莱布尼茨本人曾写信说:“这完全是巧合,但确实令人震惊。”后来他承认,《易经》的卦象为他的二进制思想提供了直观的“符号启发”。请注意,这不是“易经启发了二进制”,而是“易经的象数结构暗合了二进制的数学本质”。
这件事的争议至今没有平息。但有一个事实无法否认:《易经》的卦爻系统,是人类最早的系统性二元编码尝试之一。 早在中国商周时期,古人就用阴阳两种符号,穷尽了64种状态——这不就是最原始的“信息编码”吗?

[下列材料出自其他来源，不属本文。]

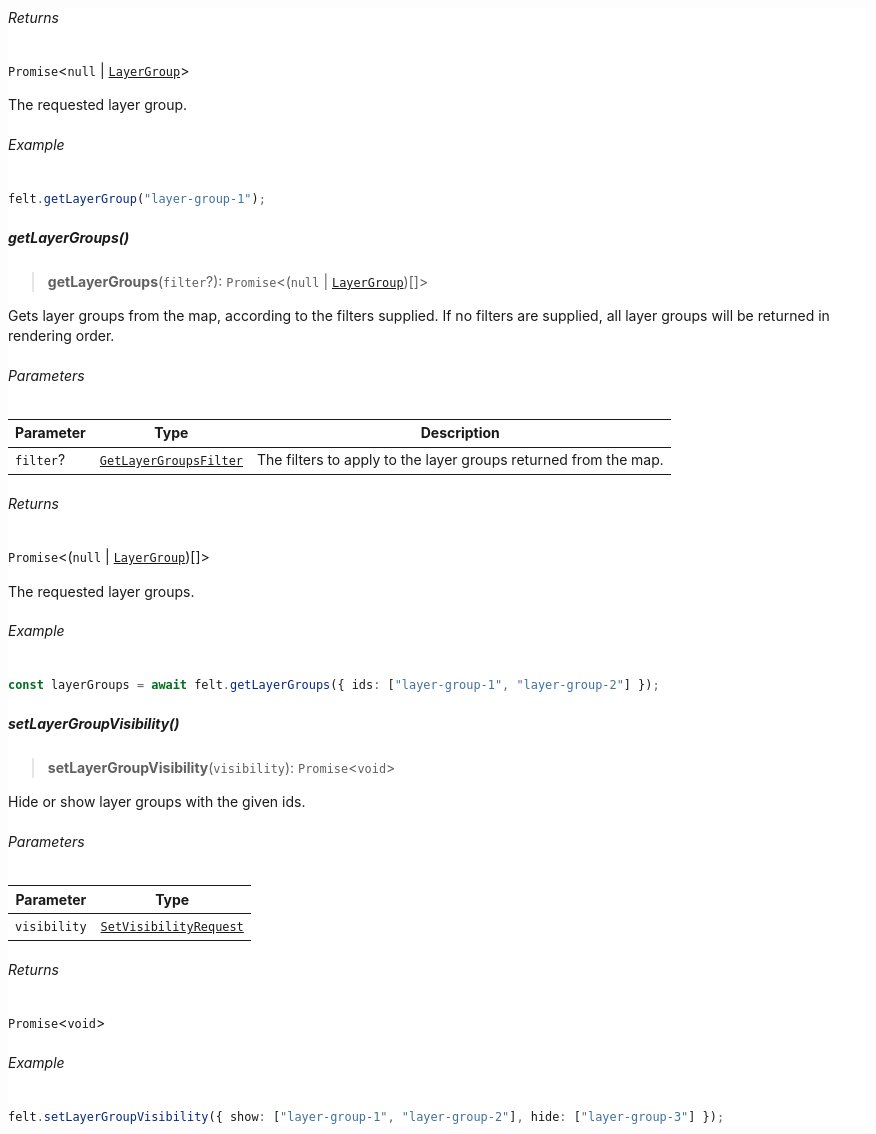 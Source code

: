###### Returns

`Promise`\<`null` | [`LayerGroup`](modules.layers.types.md#layergroup-1)>

The requested layer group.

###### Example

```typescript
felt.getLayerGroup("layer-group-1");
```

##### getLayerGroups()

> **getLayerGroups**(`filter`?): `Promise`\<(`null` | [`LayerGroup`](modules.layers.types.md#layergroup-1))\[]>

Gets layer groups from the map, according to the filters supplied. If no
filters are supplied, all layer groups will be returned in rendering order.

###### Parameters

| Parameter | Type                                                                   | Description                                                     |
| --------- | ---------------------------------------------------------------------- | --------------------------------------------------------------- |
| `filter`? | [`GetLayerGroupsFilter`](modules.layers.types.md#getlayergroupsfilter) | The filters to apply to the layer groups returned from the map. |

###### Returns

`Promise`\<(`null` | [`LayerGroup`](modules.layers.types.md#layergroup-1))\[]>

The requested layer groups.

###### Example

```typescript
const layerGroups = await felt.getLayerGroups({ ids: ["layer-group-1", "layer-group-2"] });
```

##### setLayerGroupVisibility()

> **setLayerGroupVisibility**(`visibility`): `Promise`\<`void`>

Hide or show layer groups with the given ids.

###### Parameters

| Parameter    | Type                                                    |
| ------------ | ------------------------------------------------------- |
| `visibility` | [`SetVisibilityRequest`](types.md#setvisibilityrequest) |

###### Returns

`Promise`\<`void`>

###### Example

```typescript
felt.setLayerGroupVisibility({ show: ["layer-group-1", "layer-group-2"], hide: ["layer-group-3"] });
```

二、量子物理学家:玻尔为什么把太极图纹在自己的族徽上?
物理学家尼尔斯·玻尔,量子力学的奠基人之一,获得诺贝尔奖后,丹麦王室授予他勋章。按照传统,他需要设计自己的族徽。玻尔选择了什么图案?太极图。
他解释说:太极图中的“阴阳互补”,正是他在量子力学中发现的“互补性原理”的完美图示——粒子既是波又是粒子,两种看似矛盾的性质,必须同时存在才能完整描述现实。玻尔认为,《易经》用阴阳表达了这种“对立的统一”,比西方的形式逻辑更早触及了自然的本质。
另一位量子物理学家玻姆(David Bohm)也对《易经》深感兴趣。他提出“隐变量”理论和“全息宇宙”假说,认为宇宙的本质是一张不可分割的整体,而不是独立粒子的集合。他在演讲中多次引用《易经》的“变易”思想,认为其中的“阴阳相推”“生生不息”,和量子场论中的“真空涨落”有惊人的相似。
当然,这些物理学家并没有用《易经》去“算”物理公式,而是从《易经》的思维方式中获得了哲学灵感——当经典物理学的决定论崩塌后,他们发现东方的古老智慧,反而更接近量子世界的“不确定性”和“整体性”。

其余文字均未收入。